The year is 1969, and humankind has landed on the moon. In a startling development, US astronauts stumble across a cache of alien weaponry, leading to the largest cover-up in human history. While people at home are led to believe that the trip was uneventful, joint Soviet and US forces amass for military occupation of the moon. Thus follows the plot of Battlezone: Rise of the Black Dogs, the N64 port of a PC game that only vaguely resembles the Battlezone of yore.
At the outset, you must decide how you want to play, choosing arcade, pilot, or commander modes. From there, you choose from three factions: American, Soviet, or The Black Dogs, each faction offering 21 separate missions. Then you hop into one of eleven tanks and begin your quest to harness the alien technology. While no side plays much differently than the others, those seeking a truly involving battle simulation will enjoy the game's commander mode, which puts you in total control over unit deployment, strategy, and objectives. If you're just into blatant destruction, the arcade or pilot modes will fulfill any need for catharsis.
Battlezone: RotBD plays like a cross between San Francisco Rush, Battletanx, and Quake. Multiton tanks zoom along like souped-up Nissans, while weapons and ammunition expend themselves in amounts reminiscent of WW2. While that might not sound too realistic for a tank game, Battlezone: RotBD actually benefits from these nuances. There are a few slow and dumpy tanks for realism, while faster, more arcade-like models exist for those desiring a less frustrating experience. Though each tank is limited to a small selection of ammo and power-ups, the game's sniper mode offers you the ability to change/steal tanks often - letting gamers experience a greater number of weapons and tanks than were initially available.
Unlike the single-player missions, the multiplayer modes will leave you with a bad taste.
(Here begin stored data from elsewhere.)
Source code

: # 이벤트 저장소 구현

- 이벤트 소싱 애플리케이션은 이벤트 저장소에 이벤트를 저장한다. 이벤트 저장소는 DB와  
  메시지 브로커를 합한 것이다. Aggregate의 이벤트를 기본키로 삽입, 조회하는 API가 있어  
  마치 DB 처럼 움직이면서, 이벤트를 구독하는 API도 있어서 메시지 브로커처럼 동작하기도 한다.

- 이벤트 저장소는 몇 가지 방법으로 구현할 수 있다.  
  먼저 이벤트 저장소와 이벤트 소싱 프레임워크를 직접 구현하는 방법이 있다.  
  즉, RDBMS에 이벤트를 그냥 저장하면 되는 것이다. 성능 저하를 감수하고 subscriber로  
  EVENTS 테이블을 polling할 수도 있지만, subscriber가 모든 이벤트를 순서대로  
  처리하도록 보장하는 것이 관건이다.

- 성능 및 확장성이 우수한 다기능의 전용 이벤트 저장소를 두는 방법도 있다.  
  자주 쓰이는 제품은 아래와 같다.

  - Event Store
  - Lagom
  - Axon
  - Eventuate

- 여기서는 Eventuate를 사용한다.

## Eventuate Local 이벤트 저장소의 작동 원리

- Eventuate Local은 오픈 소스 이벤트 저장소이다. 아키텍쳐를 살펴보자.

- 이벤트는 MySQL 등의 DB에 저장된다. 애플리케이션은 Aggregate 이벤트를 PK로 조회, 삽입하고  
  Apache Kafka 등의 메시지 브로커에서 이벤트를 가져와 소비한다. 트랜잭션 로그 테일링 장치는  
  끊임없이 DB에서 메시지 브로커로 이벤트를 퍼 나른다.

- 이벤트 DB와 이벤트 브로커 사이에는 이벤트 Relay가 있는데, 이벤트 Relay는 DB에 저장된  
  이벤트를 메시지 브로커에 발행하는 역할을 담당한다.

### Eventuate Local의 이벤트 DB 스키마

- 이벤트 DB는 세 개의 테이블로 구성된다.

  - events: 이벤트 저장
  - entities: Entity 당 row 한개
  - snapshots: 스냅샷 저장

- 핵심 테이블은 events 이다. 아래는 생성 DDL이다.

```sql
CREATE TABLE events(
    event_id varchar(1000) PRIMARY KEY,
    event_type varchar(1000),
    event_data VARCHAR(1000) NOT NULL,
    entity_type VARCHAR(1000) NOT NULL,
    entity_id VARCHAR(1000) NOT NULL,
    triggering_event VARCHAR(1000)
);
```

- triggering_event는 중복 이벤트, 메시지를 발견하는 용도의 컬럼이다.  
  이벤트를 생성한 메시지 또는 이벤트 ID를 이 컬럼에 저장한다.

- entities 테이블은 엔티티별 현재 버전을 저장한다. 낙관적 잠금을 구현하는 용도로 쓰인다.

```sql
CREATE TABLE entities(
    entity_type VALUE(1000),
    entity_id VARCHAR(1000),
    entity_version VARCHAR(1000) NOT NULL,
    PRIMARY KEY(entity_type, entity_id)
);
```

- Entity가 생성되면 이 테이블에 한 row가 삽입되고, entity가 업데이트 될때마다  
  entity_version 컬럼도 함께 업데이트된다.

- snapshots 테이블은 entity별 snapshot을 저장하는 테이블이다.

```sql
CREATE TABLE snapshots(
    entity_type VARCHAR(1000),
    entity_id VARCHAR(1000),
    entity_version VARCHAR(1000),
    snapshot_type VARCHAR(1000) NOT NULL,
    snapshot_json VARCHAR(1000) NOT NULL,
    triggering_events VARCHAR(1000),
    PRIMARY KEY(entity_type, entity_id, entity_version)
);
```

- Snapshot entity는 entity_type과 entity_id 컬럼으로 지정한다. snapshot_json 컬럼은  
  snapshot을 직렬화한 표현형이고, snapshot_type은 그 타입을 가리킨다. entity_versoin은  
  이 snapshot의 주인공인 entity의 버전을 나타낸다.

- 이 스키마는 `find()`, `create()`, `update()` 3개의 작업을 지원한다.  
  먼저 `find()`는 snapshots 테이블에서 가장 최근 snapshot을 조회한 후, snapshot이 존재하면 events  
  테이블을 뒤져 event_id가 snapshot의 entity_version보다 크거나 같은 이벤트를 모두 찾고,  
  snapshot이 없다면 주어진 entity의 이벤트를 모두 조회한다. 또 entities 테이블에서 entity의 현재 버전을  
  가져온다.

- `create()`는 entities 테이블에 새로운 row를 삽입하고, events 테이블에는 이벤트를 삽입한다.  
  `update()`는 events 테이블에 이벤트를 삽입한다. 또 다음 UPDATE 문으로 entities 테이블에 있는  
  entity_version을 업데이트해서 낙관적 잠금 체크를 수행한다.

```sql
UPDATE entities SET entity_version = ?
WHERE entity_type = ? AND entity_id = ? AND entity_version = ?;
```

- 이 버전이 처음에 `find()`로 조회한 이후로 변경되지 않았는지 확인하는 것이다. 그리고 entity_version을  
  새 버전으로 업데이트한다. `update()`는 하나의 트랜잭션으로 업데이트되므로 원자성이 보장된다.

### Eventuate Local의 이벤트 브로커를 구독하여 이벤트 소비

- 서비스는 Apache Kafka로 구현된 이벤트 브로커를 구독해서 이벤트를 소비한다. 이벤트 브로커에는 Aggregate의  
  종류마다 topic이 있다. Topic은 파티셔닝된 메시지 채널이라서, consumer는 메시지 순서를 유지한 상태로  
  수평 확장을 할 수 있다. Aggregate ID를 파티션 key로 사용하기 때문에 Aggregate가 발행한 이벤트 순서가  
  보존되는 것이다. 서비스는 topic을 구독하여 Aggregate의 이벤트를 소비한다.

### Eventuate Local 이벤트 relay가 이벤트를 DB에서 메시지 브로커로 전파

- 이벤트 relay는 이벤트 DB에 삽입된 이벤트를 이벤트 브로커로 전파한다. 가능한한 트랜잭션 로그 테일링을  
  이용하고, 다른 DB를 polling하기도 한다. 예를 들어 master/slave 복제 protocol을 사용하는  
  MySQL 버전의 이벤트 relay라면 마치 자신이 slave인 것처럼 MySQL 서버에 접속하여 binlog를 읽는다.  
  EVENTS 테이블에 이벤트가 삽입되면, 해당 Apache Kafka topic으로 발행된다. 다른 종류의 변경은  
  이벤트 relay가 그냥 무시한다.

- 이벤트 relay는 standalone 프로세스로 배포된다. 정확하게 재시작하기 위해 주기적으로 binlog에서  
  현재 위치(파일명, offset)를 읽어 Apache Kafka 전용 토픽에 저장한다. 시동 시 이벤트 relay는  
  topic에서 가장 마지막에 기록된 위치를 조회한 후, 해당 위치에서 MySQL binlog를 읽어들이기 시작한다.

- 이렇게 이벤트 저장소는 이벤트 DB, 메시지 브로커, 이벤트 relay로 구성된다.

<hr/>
The four-player deathmatch and race modes are bland and boring, offering little more than brief periods of excitement before depleting the attention span of all involved. The two-player strategy mode offers the potential for multivehicle battle, but it comes out as an even less-varied version of regular deathmatch, minus two other players. It's safe to say that gamers who complete all of the game's single-player missions will have no reason to pick the game up again. Of course, with more than 60 unique missions, this could be a long time coming.
Visually, Battlezone: RotBD impresses with diverse vehicles, lens flares, and a healthy dose of particle effects. The backgrounds, albeit spartan, are decently rendered and lack the oft-maligned fog that the Nintendo 64 is known for. The game isn't as pretty as its PC counterpart, and the sniper-mode visuals are laughable in comparison, but the game's graphical quality is definitely a cut above the rest. This doesn't hold true for the multiplayer modes though, as the fog and slowdown rush back in, almost as if to further deter any chance that you will try out the game's multiplayer offerings.
Now that those aspects are out of the way, it's time to talk about sound. Actually, it's time to discuss the lack thereof. Single-player background music is repetitive, poor-quality MIDI, and in-game sound effects barely do the job of expressing the action. In addition, the multiplayer levels are so bereft of musical variety that one continues to wonder why they were included at all. In fact, for a 64-bit game, the audio is barely above 8-bit in quality.
Suffice it to say, Battlezone: Rise of the Black Dogs is a fun game with good looks that fails to deliver in terms of multiplayer support and audio quality. Anyone who enjoys the thought of space-tank combat coupled with an engaging plot will want to give this title a try, but those hoping to bring their friends in on the action will want to remain far, far away.